[Items listed in a dataset]
╔══

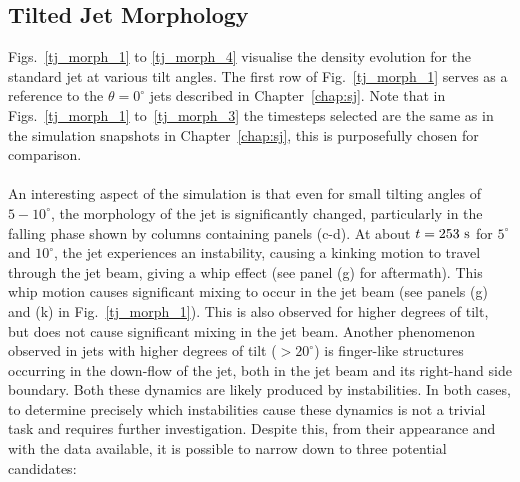 \documentclass[12pt]{ociamthesis}
\newcommand{\np}{\\ \\}
\newcommand{\degs}{^{\circ}}
\begin{document}
\subsection{Tilted Jet Morphology}
\label{subsec:steady}
Figs.~\ref{tj_morph_1} to \ref{tj_morph_4} visualise the density evolution for the standard jet at various tilt angles. The first row of Fig.~\ref{tj_morph_1} serves as a reference to the $\theta=0\degs$ jets described in Chapter~\ref{chap:sj}. Note that in Figs.~\ref{tj_morph_1} to~\ref{tj_morph_3} the timesteps selected are the same as in the simulation snapshots in Chapter~\ref{chap:sj}, this is purposefully chosen for comparison. \np
%
An interesting aspect of the simulation is that even for small tilting angles of $5-10^{\circ}$, the morphology of the jet is significantly changed, particularly in the falling phase shown by columns containing panels (c-d). At about $t=253~\rm{s}$ for $5^{\circ}$ and $10^{\circ}$, the jet experiences an instability, causing a kinking motion to travel through the jet beam, giving a whip effect (see panel (g) for aftermath). This whip motion causes significant mixing to occur in the jet beam (see panels (g) and (k) in Fig.~\ref{tj_morph_1}). This is also observed for higher degrees of tilt, but does not cause significant mixing in the jet beam. Another phenomenon observed in jets with higher degrees of tilt ($>20^{\circ}$) is finger-like structures occurring in the down-flow of the jet, both in the jet beam and its right-hand side boundary. Both these dynamics are likely produced by instabilities. In both cases, to determine precisely which instabilities cause these dynamics is not a trivial task and requires further investigation. Despite this, from their appearance and with the data available, it is possible to narrow down to three potential candidates:
\end{document}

╚══

Exercise directions: Only the lines from the one containing "for comparison. \np" to the end of the data should be printed, exactly as they stand.

Problem solution:
Figs.~\ref{tj_morph_1} to \ref{tj_morph_4} visualise the density evolution for the standard jet at various tilt angles. The first row of Fig.~\ref{tj_morph_1} serves as a reference to the $\theta=0\degs$ jets described in Chapter~\ref{chap:sj}. Note that in Figs.~\ref{tj_morph_1} to~\ref{tj_morph_3} the timesteps selected are the same as in the simulation snapshots in Chapter~\ref{chap:sj}, this is purposefully chosen for comparison. \np
%
An interesting aspect of the simulation is that even for small tilting angles of $5-10^{\circ}$, the morphology of the jet is significantly changed, particularly in the falling phase shown by columns containing panels (c-d). At about $t=253~\rm{s}$ for $5^{\circ}$ and $10^{\circ}$, the jet experiences an instability, causing a kinking motion to travel through the jet beam, giving a whip effect (see panel (g) for aftermath). This whip motion causes significant mixing to occur in the jet beam (see panels (g) and (k) in Fig.~\ref{tj_morph_1}). This is also observed for higher degrees of tilt, but does not cause significant mixing in the jet beam. Another phenomenon observed in jets with higher degrees of tilt ($>20^{\circ}$) is finger-like structures occurring in the down-flow of the jet, both in the jet beam and its right-hand side boundary. Both these dynamics are likely produced by instabilities. In both cases, to determine precisely which instabilities cause these dynamics is not a trivial task and requires further investigation. Despite this, from their appearance and with the data available, it is possible to narrow down to three potential candidates:
\end{document}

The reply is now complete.